• What you need to do
Lines below that include the word "Potential" should each be copied.

****

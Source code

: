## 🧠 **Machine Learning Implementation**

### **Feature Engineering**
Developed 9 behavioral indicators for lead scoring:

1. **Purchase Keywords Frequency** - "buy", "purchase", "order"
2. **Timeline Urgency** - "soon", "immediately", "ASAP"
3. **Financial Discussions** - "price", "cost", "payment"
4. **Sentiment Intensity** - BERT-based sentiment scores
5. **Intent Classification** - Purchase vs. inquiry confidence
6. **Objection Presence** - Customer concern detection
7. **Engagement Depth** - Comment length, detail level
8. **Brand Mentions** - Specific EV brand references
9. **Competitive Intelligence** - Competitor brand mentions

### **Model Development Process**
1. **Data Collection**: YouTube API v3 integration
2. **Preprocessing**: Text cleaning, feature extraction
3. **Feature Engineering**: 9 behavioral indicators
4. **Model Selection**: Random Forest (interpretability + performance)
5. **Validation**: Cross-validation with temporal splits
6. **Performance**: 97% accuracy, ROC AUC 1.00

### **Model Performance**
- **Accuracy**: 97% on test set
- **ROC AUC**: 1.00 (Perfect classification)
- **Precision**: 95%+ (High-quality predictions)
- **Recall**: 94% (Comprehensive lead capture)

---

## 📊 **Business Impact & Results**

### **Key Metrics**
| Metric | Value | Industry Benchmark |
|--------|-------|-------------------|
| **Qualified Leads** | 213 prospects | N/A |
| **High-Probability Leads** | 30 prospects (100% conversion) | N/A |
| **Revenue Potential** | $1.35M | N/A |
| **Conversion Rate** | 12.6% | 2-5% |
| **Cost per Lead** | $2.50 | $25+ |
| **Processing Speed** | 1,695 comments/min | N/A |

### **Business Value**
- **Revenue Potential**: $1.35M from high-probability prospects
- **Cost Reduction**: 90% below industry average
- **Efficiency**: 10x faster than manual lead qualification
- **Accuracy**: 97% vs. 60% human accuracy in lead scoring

****

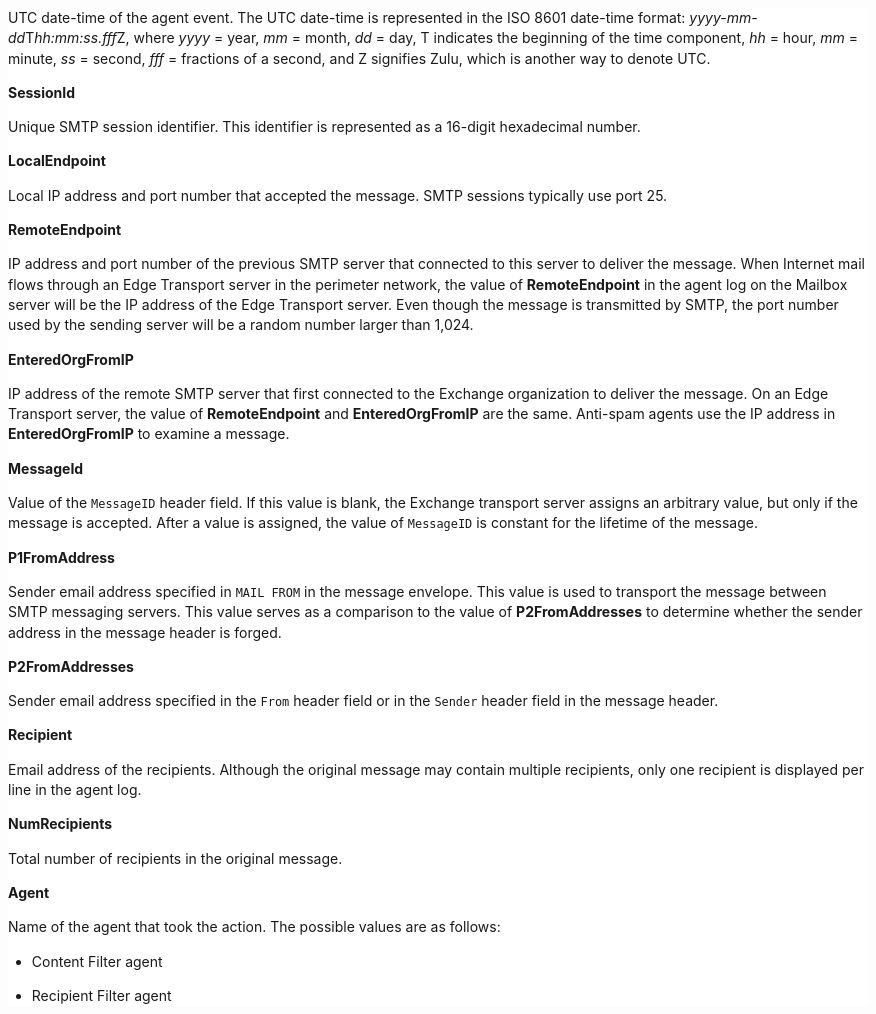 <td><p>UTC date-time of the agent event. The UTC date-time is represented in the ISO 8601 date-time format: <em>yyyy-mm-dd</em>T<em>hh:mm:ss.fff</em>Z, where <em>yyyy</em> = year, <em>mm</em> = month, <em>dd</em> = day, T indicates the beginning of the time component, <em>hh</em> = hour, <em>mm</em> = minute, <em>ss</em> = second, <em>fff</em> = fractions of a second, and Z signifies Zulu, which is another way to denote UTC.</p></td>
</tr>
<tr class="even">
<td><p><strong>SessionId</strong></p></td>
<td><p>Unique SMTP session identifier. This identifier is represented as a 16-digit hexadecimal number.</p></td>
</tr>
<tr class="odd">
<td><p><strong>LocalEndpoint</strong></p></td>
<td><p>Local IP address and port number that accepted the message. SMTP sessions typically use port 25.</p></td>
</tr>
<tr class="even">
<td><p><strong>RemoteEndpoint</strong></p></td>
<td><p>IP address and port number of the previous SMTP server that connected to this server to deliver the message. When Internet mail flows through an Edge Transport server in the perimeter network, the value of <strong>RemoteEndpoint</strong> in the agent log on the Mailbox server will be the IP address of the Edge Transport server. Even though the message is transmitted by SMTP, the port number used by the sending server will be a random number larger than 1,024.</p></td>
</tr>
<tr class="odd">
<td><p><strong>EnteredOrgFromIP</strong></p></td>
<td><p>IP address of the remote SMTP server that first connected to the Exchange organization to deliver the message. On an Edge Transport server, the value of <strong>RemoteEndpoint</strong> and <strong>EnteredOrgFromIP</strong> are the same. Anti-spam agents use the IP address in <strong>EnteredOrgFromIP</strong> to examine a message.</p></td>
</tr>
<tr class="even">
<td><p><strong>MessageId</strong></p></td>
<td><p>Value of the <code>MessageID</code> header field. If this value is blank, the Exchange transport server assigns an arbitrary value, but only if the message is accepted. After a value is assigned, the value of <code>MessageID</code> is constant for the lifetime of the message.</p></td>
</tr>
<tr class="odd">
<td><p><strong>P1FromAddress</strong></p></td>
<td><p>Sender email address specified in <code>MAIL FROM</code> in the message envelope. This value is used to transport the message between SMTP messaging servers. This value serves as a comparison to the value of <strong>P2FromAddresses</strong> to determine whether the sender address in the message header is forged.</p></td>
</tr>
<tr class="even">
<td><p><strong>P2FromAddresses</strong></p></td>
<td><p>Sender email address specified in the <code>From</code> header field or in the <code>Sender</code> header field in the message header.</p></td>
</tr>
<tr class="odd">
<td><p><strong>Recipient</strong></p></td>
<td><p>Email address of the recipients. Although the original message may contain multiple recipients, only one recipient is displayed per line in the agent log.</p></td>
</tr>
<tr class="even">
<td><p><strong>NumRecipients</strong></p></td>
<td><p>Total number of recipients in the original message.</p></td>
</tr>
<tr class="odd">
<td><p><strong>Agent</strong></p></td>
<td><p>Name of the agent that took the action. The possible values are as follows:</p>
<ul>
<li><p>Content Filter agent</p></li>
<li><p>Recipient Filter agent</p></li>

****

• Exercise solution
| **Revenue Potential** | $1.35M | N/A |
- **Revenue Potential**: $1.35M from high-probability prospects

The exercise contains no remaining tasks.